あの日、秋山から真実を聞いた日から、聡子の心はそれまで以上に凍り付いていった。司法試験、その後の弁護士としての仕事も全く心の通わないものとなった。父の嘆願。秋山から聞いた真実。光男との決別。繋がる様で繋がらない。いや、所詮15歳の聡子にはどうする事も出来なかった現実。そんな諦念が聡子を自暴自棄にさせた。それでも光男と再会し、ほんの少しでも償いが出来たかと思っていた矢先の光男の失踪……私はいつも不本意な場所に立っている。そんな思いがふと胸を過ぎった。
美代子に光男の事は任せろと言ったものの、出来る事は限られている。恐らく光男は既に父・慎太郎に接触している。父がそこで光男に何を言うか?父の現状、性格を考えると、かなりの確率で真実を話すだろう。そうすれば光男は……。想像し得る限り最悪のシナリオが浮ぶ。それを防げるのは私しかいない。固い決意を胸に、聡子はN市の事務所を後にした。

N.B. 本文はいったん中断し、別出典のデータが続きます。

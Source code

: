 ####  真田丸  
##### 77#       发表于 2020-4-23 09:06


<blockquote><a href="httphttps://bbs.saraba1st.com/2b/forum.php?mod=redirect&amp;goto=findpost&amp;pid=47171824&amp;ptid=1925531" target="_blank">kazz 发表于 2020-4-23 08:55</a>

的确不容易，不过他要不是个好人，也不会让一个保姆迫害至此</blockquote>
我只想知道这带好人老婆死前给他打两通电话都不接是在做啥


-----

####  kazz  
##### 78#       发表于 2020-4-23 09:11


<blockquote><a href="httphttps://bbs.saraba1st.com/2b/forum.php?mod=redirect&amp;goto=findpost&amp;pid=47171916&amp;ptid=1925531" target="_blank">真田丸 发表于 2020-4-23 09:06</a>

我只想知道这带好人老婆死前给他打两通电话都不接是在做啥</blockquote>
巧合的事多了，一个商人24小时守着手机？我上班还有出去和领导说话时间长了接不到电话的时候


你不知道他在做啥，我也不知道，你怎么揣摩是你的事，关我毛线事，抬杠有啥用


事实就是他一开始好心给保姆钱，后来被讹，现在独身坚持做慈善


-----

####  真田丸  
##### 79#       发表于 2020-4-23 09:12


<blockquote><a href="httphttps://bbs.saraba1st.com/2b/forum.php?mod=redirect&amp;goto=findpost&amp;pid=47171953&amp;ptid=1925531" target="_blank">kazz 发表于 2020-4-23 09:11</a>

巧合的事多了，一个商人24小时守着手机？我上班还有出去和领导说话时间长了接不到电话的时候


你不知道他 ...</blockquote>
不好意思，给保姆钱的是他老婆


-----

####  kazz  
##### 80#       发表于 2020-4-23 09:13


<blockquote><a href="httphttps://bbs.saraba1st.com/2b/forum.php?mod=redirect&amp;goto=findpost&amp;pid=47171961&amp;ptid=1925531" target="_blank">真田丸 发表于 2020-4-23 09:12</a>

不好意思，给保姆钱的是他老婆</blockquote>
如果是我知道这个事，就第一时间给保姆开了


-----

久し振りの休日を、秋山は別荘で過ごしていた。弁護士として、いやそれ以外の人には言えない数々の所業を、一人漫然と振り返っていた。自分は碌な死に方はしないだろう。それはもう覚悟していた。好きに生きてきたのだから当然だ。しかし、一つだけ後悔している事がある。聡子の事だ。様々な事情から仕方がなかったと思いはする。ただそれでもやはり巻き込みたくはなかった。そんな負い目から仕事の世話までしてしまった。本来であれば表向き関わってはいけない相手。分かってはいても自制する事は出来なかった。子供のいなかった秋山にとって聡子は、娘の様な存在でもあったのだ。北村光男の事もそうだ。あの事件の依頼があった時、本来であれば断るべきだった。しかし危険を犯してまで引き受けたのは、聡子に人生の挽回をさせてあげたい。そんな思いがあったのは否めない。そして自らの贖罪としての意味も。あの事故が無かったら……。何度そう考えただろう?真実を語る事が出来ない自分の境遇を呪った。
突然、玄関のベルが鳴った。誰だろう?この場所を知っている人間はほとんどいない。一瞬、“公安”の二文字が浮んだ。いや、それは無い。それならご丁寧に呼び鈴など鳴らさない。この辺りは別荘だが民家に近い。町内会とか、そんな類だろうか?ドアスコープから外を覗く。何だお前か。でも何でここを知っているのか?そんな疑問と共に秋山は訪問客を迎え入れた。妙に騒がしい蝉の鳴き声と共に……。